The abuse went largely undiscovered for years until one of the twins ran away last May and described her ordeal to workers at a shelter. When police finally entered the house, they discovered what they called a "sex chamber," with pornographic videos and a heavy wooden paddle wrapped in tape. It was later determined that Curry fathered two children with one of the twin girls.

Court records indicate that as far back as 2013, Hennepin County child protection workers knew of possible abuse in the home. One of the children reported that Curry struck her in the back of the head with his fist, and then banged a sibling's head on the countertop. A third, younger child in the home reported being punched in the face multiple times, court records show.

Even so, the county did not open a formal maltreatment investigation. Instead, the case was put on what is called a "family assessment" track, a less-confrontational approach intended to keep families together. The county offered the family support services, but the children's mother, Shelia Machelle Wilson, 48, declined, according to court records.

At a community forum last week, a number of neighbors said they repeatedly reported problems at the family's small blue house on the 4200 block of 17th Av. S. They questioned why authorities did not act sooner to rescue the siblings. Records show that police visited the house more than 50 times for multiple reports of domestic violence and missing children.

"There were multiple agencies that really dropped the ball," said Minneapolis City Council Vice President Andrea Jenkins, who spoke at the meeting. "Either these agencies did not believe the reports [of abuse], or they really didn't rise to the level of creating some safety nets for these young women. Either way, there has to be some sort of analysis to identify the weak links in the system."

The case has already taken a toll on workers in Hennepin County's child protection division, which has been deluged with accusatory calls and e-mails since reports of the abuse surfaced last month.

"It's so easy to blame," DeCubellis said. "The amount of hate mail that we've got, and that our staff continue to get, is astronomical."

Still, county officials emphasized that their review is not intended to assign blame to any individual or agency.
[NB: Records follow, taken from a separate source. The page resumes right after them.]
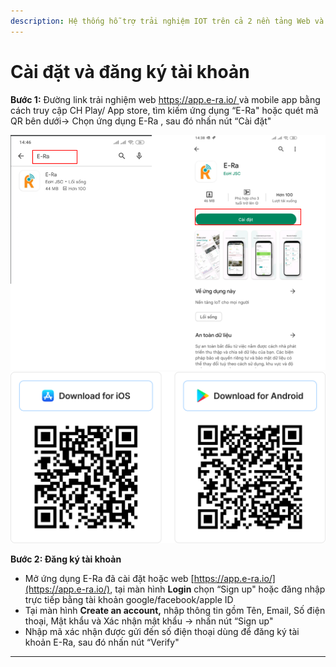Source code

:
 ```yaml
---
description: Hệ thống hỗ trợ trải nghiệm IOT trên cả 2 nền tảng Web và Mobile
---
```


# Cài đặt và đăng ký tài khoản

**Bước 1:** Đường link trải nghiệm web [https://app.e-ra.io/  ](https://app.e-ra.io/)và mobile app bằng cách truy cập CH Play/ App store, tìm kiếm ứng dụng “E-Ra" hoặc quét mã QR bên dưới-> Chọn ứng dụng E-Ra , sau đó nhấn nút “Cài đặt"&#x20;

![](<../.gitbook/assets/image (2) (1) (1) (1).png>)![](<../.gitbook/assets/image (3) (1) (1).png>)

**Bước 2: Đăng ký tài khoản**

* Mở ứng dụng E-Ra đã cài đặt hoặc web [https://app.e-ra.io/](https://app.e-ra.io/), tại màn hình **Login** chọn “Sign up" hoặc đăng nhập trực tiếp bằng tài khoản google/facebook/apple ID
* Tại màn hình **Create an account,** nhập thông tin gồm Tên, Email, Số điện thoại, Mật khẩu và Xác nhận mật khẩu -> nhấn nút “Sign up"
* Nhập mã xác nhận được gửi đến số điện thoại dùng để đăng ký tài khoản E-Ra, sau đó nhấn nút “Verify"

****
Instead, county authorities will meet with social workers and others who interacted with the family at critical points, and talk through their decisions, DeCubellis said.

The effort is part of a new, collaborative approach to reviewing extreme incidents of child maltreatment, rolled out since last summer by the Department of Human Services in response to a sharp rise in child fatalities from maltreatment. Statewide, about 1,500 county workers have been trained on using the new model to review child fatalities and near fatalities.
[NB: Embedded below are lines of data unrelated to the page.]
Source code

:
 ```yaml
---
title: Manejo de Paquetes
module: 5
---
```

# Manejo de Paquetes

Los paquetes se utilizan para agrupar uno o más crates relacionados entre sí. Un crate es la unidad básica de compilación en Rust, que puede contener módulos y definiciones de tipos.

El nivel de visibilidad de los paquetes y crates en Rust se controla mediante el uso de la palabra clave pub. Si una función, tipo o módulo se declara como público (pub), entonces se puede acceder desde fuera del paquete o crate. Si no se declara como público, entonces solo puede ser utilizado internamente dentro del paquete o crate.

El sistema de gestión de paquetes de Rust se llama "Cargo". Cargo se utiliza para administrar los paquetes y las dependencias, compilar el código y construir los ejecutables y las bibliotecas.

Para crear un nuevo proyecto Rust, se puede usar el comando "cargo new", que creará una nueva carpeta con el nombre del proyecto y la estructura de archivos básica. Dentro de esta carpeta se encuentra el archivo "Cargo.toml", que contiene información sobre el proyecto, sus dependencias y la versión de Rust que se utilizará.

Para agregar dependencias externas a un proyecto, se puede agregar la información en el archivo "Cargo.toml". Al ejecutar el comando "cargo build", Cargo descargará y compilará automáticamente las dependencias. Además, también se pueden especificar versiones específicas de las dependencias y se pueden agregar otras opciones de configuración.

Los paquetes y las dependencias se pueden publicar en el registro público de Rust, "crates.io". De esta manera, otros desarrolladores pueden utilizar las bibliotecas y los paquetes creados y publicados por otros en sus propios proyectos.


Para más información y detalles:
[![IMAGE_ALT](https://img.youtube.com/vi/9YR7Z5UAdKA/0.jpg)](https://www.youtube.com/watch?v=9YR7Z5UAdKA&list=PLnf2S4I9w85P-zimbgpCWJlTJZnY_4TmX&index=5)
The goal of the approach is to examine how the system failed without creating an "atmosphere of fear" among those involved in the case, DeCubellis said.

Dr. Mark Hudson, a child abuse specialist and medical director of the Midwest Children's Resource Center in Minneapolis, said the case is a good one for the new form of review. "It has the ability to get at the people doing the work and finding out what was really going on, and what was driving the decisions that were made."

Added DeCubellis: "We want to understand, could we have done something different earlier? It's not about blaming any one person or entity. It's really about, how can we learn from this?"